● **TASK ITEM**:
Number of lines with the string "http" in the entries below: report it, and nothing besides.

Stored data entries
━━━

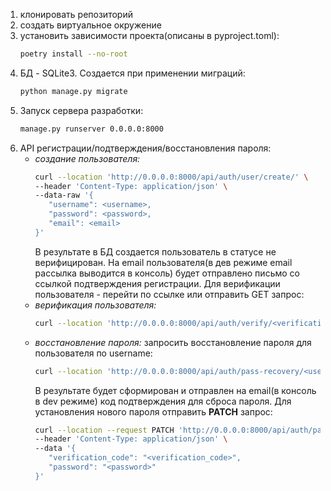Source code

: 1. клонировать репозиторий
2. создать виртуальное окружение
3. установить зависимости проекта(описаны в pyproject.toml):
   ```bash
   poetry install --no-root
   ```  
4. БД - SQLite3. Создается при применении миграций:
   ```bash
   python manage.py migrate
   ```
5. Запуск сервера разработки:
   ```bash
   manage.py runserver 0.0.0.0:8000
   ```
6. API регистрации/подтверждения/восстановления пароля:
   - _создание пользователя:_
      ```bash
      curl --location 'http://0.0.0.0:8000/api/auth/user/create/' \
      --header 'Content-Type: application/json' \
      --data-raw '{
         "username": <username>,
         "password": <password>,
         "email": <email>
      }'
      ```
      В результате в БД создается пользователь в статусе не верифицирован. 
На email пользователя(в дев режиме email рассылка выводится в консоль) будет 
отправлено письмо со ссылкой подтверждения регистрации. Для верификации 
пользователя - перейти по ссылке или отправить GET запрос:
   - _верификация пользователя:_
      ```bash
      curl --location 'http://0.0.0.0:8000/api/auth/verify/<verification_code>/'
      ```
   - _восстановление пароля:_
      запросить восстановление пароля для пользователя по username:
      ```bash
      curl --location 'http://0.0.0.0:8000/api/auth/pass-recovery/<username>/'
      ```
      В результате будет сформирован и отправлен на email(в консоль в dev режиме)
 код подтверждения для сброса пароля.
      Для установления нового пароля отправить **PATCH** запрос:
      ```bash
      curl --location --request PATCH 'http://0.0.0.0:8000/api/auth/pass-recovery/<username>/' \
      --header 'Content-Type: application/json' \
      --data '{
         "verification_code": "<verification_code>",
         "password": "<password>"
      }'
      ```
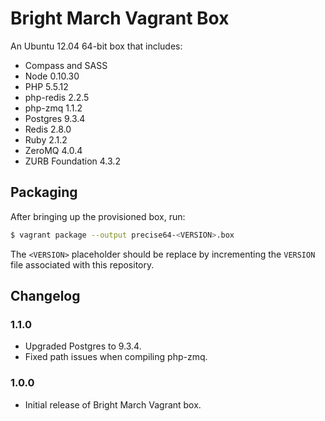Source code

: # Bright March Vagrant Box
An Ubuntu 12.04 64-bit box that includes:

* Compass and SASS
* Node 0.10.30
* PHP 5.5.12
* php-redis 2.2.5
* php-zmq 1.1.2
* Postgres 9.3.4
* Redis 2.8.0
* Ruby 2.1.2
* ZeroMQ 4.0.4
* ZURB Foundation 4.3.2

## Packaging
After bringing up the provisioned box, run:

```sh
$ vagrant package --output precise64-<VERSION>.box
```

The `<VERSION>` placeholder should be replace by incrementing the `VERSION` file associated with this repository.

## Changelog

### 1.1.0
* Upgraded Postgres to 9.3.4.
* Fixed path issues when compiling php-zmq.

### 1.0.0
* Initial release of Bright March Vagrant box.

━━━

● **RESULT FOR THIS EXERCISE**:
4